Para meu espanto, porém, ao realismo de Quine nunca foi dado o devido valor, o devido peso. Pior do que isso: com freqüência lhe foi negado até mesmo o estatuto de coerência. De onde amotivação para construir a tese em torno do aparente paradoxo, a saber, da alegada incompatibilidade entre as teses da relatividade ontológica e da subdeterminação, de um lado, e o realismo, de outro.

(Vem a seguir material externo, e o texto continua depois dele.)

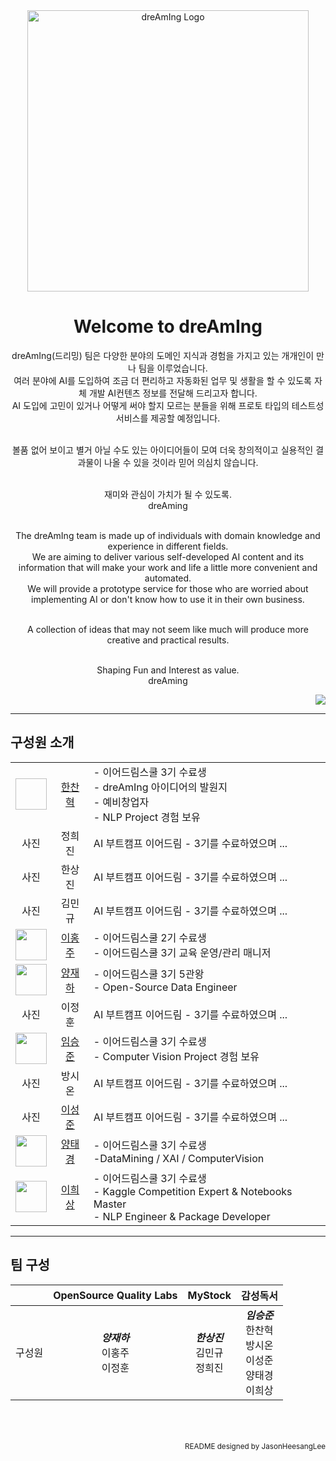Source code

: <div align="center">
   <img width= 450 alt="dreAmIng Logo" src="https://github.com/dre4m1ng/.github/assets/123557477/ff41b254-9a45-401c-9df2-4174a018a893"><br>
   <h1>Welcome to dreAmIng</h1>
   
   dreAmIng(드리밍) 팀은 다양한 분야의 도메인 지식과 경험을 가지고 있는 개개인이 만나 팀을 이루었습니다.<br>
   여러 분야에 AI를 도입하여 조금 더 편리하고 자동화된 업무 및 생활을 할 수 있도록 자체 개발 AI컨텐츠 정보를 전달해 드리고자 합니다.<br>
   AI 도입에 고민이 있거나 어떻게 써야 할지 모르는 분들을 위해 프로토 타입의 테스트성 서비스를 제공할 예정입니다.<br><br>

   볼품 없어 보이고 별거 아닐 수도 있는 아이디어들이 모여 더욱 창의적이고 실용적인 결과물이 나올 수 있을 것이라 믿어 의심치 않습니다.<br><br>
   
   재미와 관심이 가치가 될 수 있도록.<br>
   dreAming<br><br>
   
   The dreAmIng team is made up of individuals with domain knowledge and experience in different fields.<br>
   We are aiming to deliver various self-developed AI content and its information that will make your work and life a little more convenient and automated.<br>
   We will provide a prototype service for those who are worried about implementing AI or don't know how to use it in their own business.<br><br>
   
   A collection of ideas that may not seem like much will produce more creative and practical results.<br><br>
   
   Shaping Fun and Interest as value.<br>
   dreAming<br>
</div>

<div align="right">
   <img src="https://hits.seeyoufarm.com/api/count/incr/badge.svg?url=https%3A%2F%2Fgithub.com%2Fdre4m1ng&count_bg=%2379C83D&title_bg=%23555555&icon=&icon_color=%23E7E7E7&title=hits&edge_flat=false">
</div>

--------------------------
## 구성원 소개

<div align="center">
   
   |  |  | |
   | :---: | :---: | :--- |
   | <img scr="https://avatars.githubusercontent.com/u/113483253?v=4" width="50" height="50" align="middle"> | [한찬혁](https://github.com/Hyuk623) | - 이어드림스쿨 3기 수료생 <br> - dreAmIng 아이디어의 발원지 <br> - 예비창업자 <br> - NLP Project 경험 보유 |
   | 사진 | 정희진 | AI 부트캠프 이어드림 - 3기를 수료하였으며 ... |
   | 사진 | 한상진 | AI 부트캠프 이어드림 - 3기를 수료하였으며 ... |
   | 사진 | 김민규 | AI 부트캠프 이어드림 - 3기를 수료하였으며 ... |
   | <img src="https://avatars.githubusercontent.com/u/102594161?v=4" width="50" height="50" align="middle"> | [이홍주](https://github.com/y1hongju) | - 이어드림스쿨 2기 수료생 <br> - 이어드림스쿨 3기 교육 운영/관리 매니저 |
   | <img src="https://avatars.githubusercontent.com/u/86221033?v=4" height="50" > | [양재하](https://github.com/zyaparrot) | - 이어드림스쿨 3기 5관왕<br>- Open-Source Data Engineer |
   | 사진 | 이정훈 | AI 부트캠프 이어드림 - 3기를 수료하였으며 ... |
   | <img src="https://avatars.githubusercontent.com/u/131952715?v=4" width="50" height="50" align="middle"> | [임승준](https://github.com/tmdwns92) | - 이어드림스쿨 3기 수료생 <br> - Computer Vision Project 경험 보유 |
   | 사진 | 방시온 | AI 부트캠프 이어드림 - 3기를 수료하였으며 ... |
   | 사진 | [이성준](https://github.com/YIsungjoon) | AI 부트캠프 이어드림 - 3기를 수료하였으며 ... |
   | <img src="https://avatars.githubusercontent.com/u/131949171?s=400&u=e7b03d5e3a2ab7abf6820f7b098eb656d24bc8b1&v=4" width="50" height="50" align="middle"> | [양태경](https://github.com/poporago) | - 이어드림스쿨 3기 수료생 <br>-DataMining / XAI / ComputerVision |
   | <img width=50 height=50 src="https://github.com/dre4m1ng/.github/assets/123557477/0c2f6196-10a1-47d9-85f5-081229d3a561"> | [이희상](https://github.com/jasonheesanglee) | - 이어드림스쿨 3기 수료생<br>- Kaggle Competition Expert & Notebooks Master<br>- NLP Engineer & Package Developer |

</div>

--------------------------
## 팀 구성

<div align="center">
   
   | | OpenSource Quality Labs | MyStock | 감성독서 |
   | :---: | :---: | :---: | :---: | 
   | 구성원 | ***양재하***<br>이홍주<br>이정훈<br> | ***한상진***<br>김민규<br>정희진 | ***임승준***<br>한찬혁<br>방시온<br>이성준<br>양태경<br>이희상 |
   
</div>
<br>
<br>
<br>
<div align="right">
   <sub>README designed by JasonHeesangLee</sub>
</div>

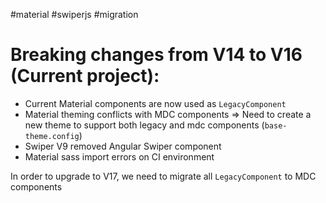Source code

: #material #swiperjs #migration
# Breaking changes from V14 to V16 (Current project): 
- Current Material components are now used as `LegacyComponent`
- Material theming conflicts with MDC components => Need to create a new theme to support both legacy and mdc components (`base-theme.config`)
- Swiper V9 removed Angular Swiper component 
- Material sass import errors on CI environment

In order to upgrade to V17, we need to migrate all `LegacyComponent` to MDC components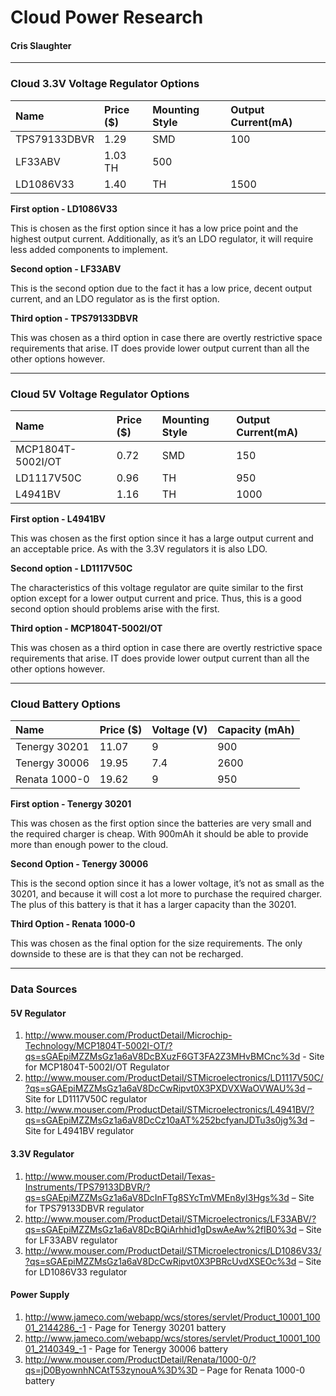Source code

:# Cloud Power Research #
#### Cris Slaughter ####


---


### Cloud 3.3V Voltage Regulator Options ###
|Name|Price ($)|Mounting Style|Output Current(mA)|
|:---|:--------|:-------------|:-----------------|
|TPS79133DBVR|1.29|SMD|100|
|LF33ABV|1.03	TH|500|
|LD1086V33|1.40|TH|1500|

**First option - LD1086V33**

This is chosen as the first option since it has a low price point and the highest output current. Additionally, as it’s an LDO regulator, it will require less added components to implement.

**Second option - LF33ABV**

This is the second option due to the fact it has a low price, decent output current, and an LDO regulator as is the first option.

**Third option - TPS79133DBVR**

This was chosen as a third option in case there are overtly restrictive space requirements that arise. IT does provide lower output current than all the other options however.


---


### Cloud 5V Voltage Regulator Options ###
|Name|Price ($)|Mounting Style|Output Current(mA)|
|:---|:--------|:-------------|:-----------------|
|MCP1804T-5002I/OT|0.72|SMD|150|
|LD1117V50C|0.96|TH|950|
|L4941BV|1.16|TH|1000|

**First option - L4941BV**

This was chosen as the first option since it has a large output current and an acceptable price. As with the 3.3V regulators it is also LDO.

**Second option - LD1117V50C**

The characteristics of this voltage regulator are quite similar to the first option except for a lower output current and price. Thus, this is a good second option should problems arise with the first.

**Third option - MCP1804T-5002I/OT**

This was chosen as a third option in case there are overtly restrictive space requirements that arise. IT does provide lower output current than all the other options however.


---


### Cloud Battery Options ###
|Name|Price ($)|Voltage (V)|Capacity (mAh)|
|:---|:--------|:----------|:-------------|
|Tenergy 30201|11.07|9 |900|
|Tenergy 30006|19.95|7.4|2600|
|Renata 1000-0|19.62|9 |950|

**First option - Tenergy 30201**

This was chosen as the first option since the batteries are very small and the required charger is cheap. With 900mAh it should be able to provide more than enough power to the cloud.

**Second Option - Tenergy 30006**

This is the second option since it has a lower voltage, it’s not as small as the 30201, and because it will cost a lot more to purchase the required charger. The plus of this battery is that it has a larger capacity than the 30201.

**Third Option - Renata 1000-0**

This was chosen as the final option for the size requirements. The only downside to these are is that they can not be recharged.


---


### Data Sources ###

#### 5V Regulator ####
  1. http://www.mouser.com/ProductDetail/Microchip-Technology/MCP1804T-5002I-OT/?qs=sGAEpiMZZMsGz1a6aV8DcBXuzF6GT3FA2Z3MHvBMCnc%3d  - Site for MCP1804T-5002I/OT Regulator
  1. http://www.mouser.com/ProductDetail/STMicroelectronics/LD1117V50C/?qs=sGAEpiMZZMsGz1a6aV8DcCwRipvt0X3PXDVXWaOVWAU%3d – Site for LD1117V50C regulator
  1. http://www.mouser.com/ProductDetail/STMicroelectronics/L4941BV/?qs=sGAEpiMZZMsGz1a6aV8DcCz10aAT%252bcfyanJDTu3s0jg%3d – Site for L4941BV regulator

#### 3.3V Regulator ####
  1. http://www.mouser.com/ProductDetail/Texas-Instruments/TPS79133DBVR/?qs=sGAEpiMZZMsGz1a6aV8DcInFTg8SYcTmVMEn8yI3Hgs%3d – Site for TPS79133DBVR regulator
  1. http://www.mouser.com/ProductDetail/STMicroelectronics/LF33ABV/?qs=sGAEpiMZZMsGz1a6aV8DcBQiArhhid1gDswAeAw%2fIB0%3d – Site for LF33ABV regulator
  1. http://www.mouser.com/ProductDetail/STMicroelectronics/LD1086V33/?qs=sGAEpiMZZMsGz1a6aV8DcCwRipvt0X3PBRcUvdXSEOc%3d – Site for LD1086V33 regulator
#### Power Supply ####
  1. http://www.jameco.com/webapp/wcs/stores/servlet/Product_10001_10001_2144286_-1 - Page for Tenergy 30201 battery
  1. http://www.jameco.com/webapp/wcs/stores/servlet/Product_10001_10001_2140349_-1 - Page for Tenergy 30006 battery
  1. http://www.mouser.com/ProductDetail/Renata/1000-0/?qs=jD0ByownhNCAtT53zynouA%3D%3D – Page for Renata 1000-0 battery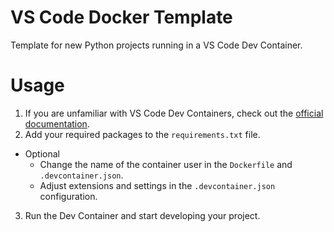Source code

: # VS Code Docker Template
Template for new Python projects running in a VS Code Dev Container.

# Usage
1. If you are unfamiliar with VS Code Dev Containers, check out the [official documentation](https://code.visualstudio.com/docs/devcontainers/containers).
2. Add your required packages to the ``requirements.txt`` file.
- Optional  
  - Change the name of the container user in the ``Dockerfile`` and ``.devcontainer.json``.
  - Adjust extensions and settings in the ``.devcontainer.json`` configuration.

3. Run the Dev Container and start developing your project.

Ora, tivessem os demais leitores de Quine a mesma compreensão que Severo, a aparente incompatibilidade entre relatividade ontológica e realismo seria rapidamente resolvida e minha defesa do realismo quineano — se ainda necessária — teria certamente seguido outra estratégia.

* * *

Entretanto, não é apenas no campo ‘retórico’ que está a importância das noções de subdeterminação e relatividade ontológica.

Com efeito, elas são fundamentais também conceitualmente no sentido de que sua discussão e entendimento apropriados são cruciais para uma correta compreensão do que está em jogo no realismo quineano e, por extensão, cruciais para a formação de uma visão filosófica de mundo mais abrangente e profícua.

Naturalmente, não estamos tomando aqui a noção de ‘fundamental’ num sentido lógico, axiomático, em que fundamental é aquela tese da qual outras dependem (e que, por sua vez, não depende de nenhuma outra). Realmente, se entendermos a noção de ‘fundamental’ nesse sentido mais estrito, como Severo parece fazê-lo, não há como discordar dele, isto é, que fundamentais mesmo são as teses do holismo e do naturalismo.

Mas, se tomarmos a noção de ‘fundamental’ num sentido filosófico mais amplo, como defendido mais acima, creio inteiramente justificado seu papel de destaque na nossa exposição. De fato — e comprovamo-lo na própria acusação de incoerência que sofre Quine —, da incompreensão ou nebulosidade que cerca essas teses segue-se toda uma sorte de mal-entendidos que impede, ou em todo caso atrapalha, que se possa vislumbrar todo o alcance d(e um)a proposta filosófica (como a) quineana. Desfazer essas ambigüidades ou mal-entendidos, portanto, parece fundamental para uma melhor compreensão de sua filosofia.

De outro lado, Severo chama a atenção para o fato de que, embora Quine tenha diversas vezes rejeitado essa acusação de incoerência (em relação à incompatibilidade entre realismo e relatividade ontológica), ele “jamais discutiu extensamente o tema, [não havendo] nenhum livro ou artigo de Quine cujo tema principal seja o realismo”.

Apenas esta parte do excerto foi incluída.